*** Opening Data supplied ***

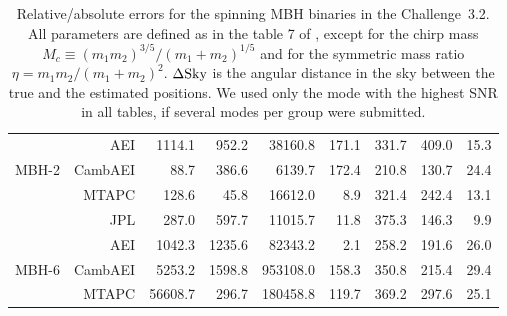 \documentclass{iopart}
\begin{document}
\begin{table}
\begin{center}
\begin{tabular}{lr|rrrrrrr}
\hline
                & AEI            & 1114.1 & 952.2 & 38160.8 & 171.1 & 331.7 & 409.0 &  15.3 \\
MBH-2   & CambAEI &      88.7 & 386.6 &   6139.7 & 172.4 & 210.8 & 130.7 &  24.4  \\
                & MTAPC    &   128.6 &   45.8 & 16612.0 &      8.9 & 321.4 & 242.4 &  13.1  \\
                & JPL           &   287.0 & 597.7 & 11015.7 &   11.8 & 375.3 & 146.3 &    9.9 \\

\hline
                & AEI            &    1042.3 & 1235.6 &   82343.2 &      2.1 & 258.2 & 191.6 & 26.0  \\
MBH-6   & CambAEI &    5253.2 & 1598.8 & 953108.0 & 158.3 & 350.8 & 215.4 & 29.4  \\
                & MTAPC    & 56608.7 &    296.7 & 180458.8 & 119.7 & 369.2 & 297.6 & 25.1  \\


\hline
\end{tabular}
\end{center}
\caption{ Relative/absolute errors for the spinning MBH binaries in the Challenge~3.2. All parameters are defined as in the table 7 of \cite{MLDC3}, except for the chirp mass $M_c \equiv (m_1 m_2)^{3/5} / (m_1 + m_2)^{1/5}$ and for the symmetric mass ratio $\eta = m_1 m_2 / (m_1 + m_2)^{2}$.  $ \Delta \textmd{Sky}$ is the angular distance in the sky between 
the true and the estimated positions. We used only the mode with the highest SNR in all tables, if several modes per group were submitted.
\label{tab:SMBH_Err}}
\end{table} 
\end{document}
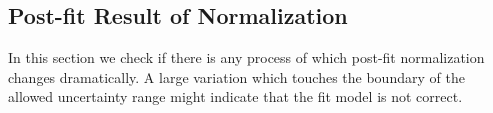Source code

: %
%
%
%
\subsection{Post-fit Result of Normalization} 
\label{sec:postnorm}

In this section we check if there is any process of which post-fit 
normalization changes dramatically. A large variation which touches 
the boundary of the allowed uncertainty range might indicate that 
the fit model is not correct.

*** Closing Data supplied ***

## Assignment
Each entry, start to finish, goes into your copy exactly; the pictures stay out.

## Exercise response
 \documentclass{iopart}
\begin{document}
\begin{table}
\begin{center}
\begin{tabular}{lr|rrrrrrr}
\hline
                & AEI            & 1114.1 & 952.2 & 38160.8 & 171.1 & 331.7 & 409.0 &  15.3 \\
MBH-2   & CambAEI &      88.7 & 386.6 &   6139.7 & 172.4 & 210.8 & 130.7 &  24.4  \\
                & MTAPC    &   128.6 &   45.8 & 16612.0 &      8.9 & 321.4 & 242.4 &  13.1  \\
                & JPL           &   287.0 & 597.7 & 11015.7 &   11.8 & 375.3 & 146.3 &    9.9 \\

\hline
                & AEI            &    1042.3 & 1235.6 &   82343.2 &      2.1 & 258.2 & 191.6 & 26.0  \\
MBH-6   & CambAEI &    5253.2 & 1598.8 & 953108.0 & 158.3 & 350.8 & 215.4 & 29.4  \\
                & MTAPC    & 56608.7 &    296.7 & 180458.8 & 119.7 & 369.2 & 297.6 & 25.1  \\


\hline
\end{tabular}
\end{center}
\caption{ Relative/absolute errors for the spinning MBH binaries in the Challenge~3.2. All parameters are defined as in the table 7 of \cite{MLDC3}, except for the chirp mass $M_c \equiv (m_1 m_2)^{3/5} / (m_1 + m_2)^{1/5}$ and for the symmetric mass ratio $\eta = m_1 m_2 / (m_1 + m_2)^{2}$.  $ \Delta \textmd{Sky}$ is the angular distance in the sky between 
the true and the estimated positions. We used only the mode with the highest SNR in all tables, if several modes per group were submitted.
\label{tab:SMBH_Err}}
\end{table} 
\end{document}
Source code

: %
%
%
%
\subsection{Post-fit Result of Normalization} 
\label{sec:postnorm}

In this section we check if there is any process of which post-fit 
normalization changes dramatically. A large variation which touches 
the boundary of the allowed uncertainty range might indicate that 
the fit model is not correct.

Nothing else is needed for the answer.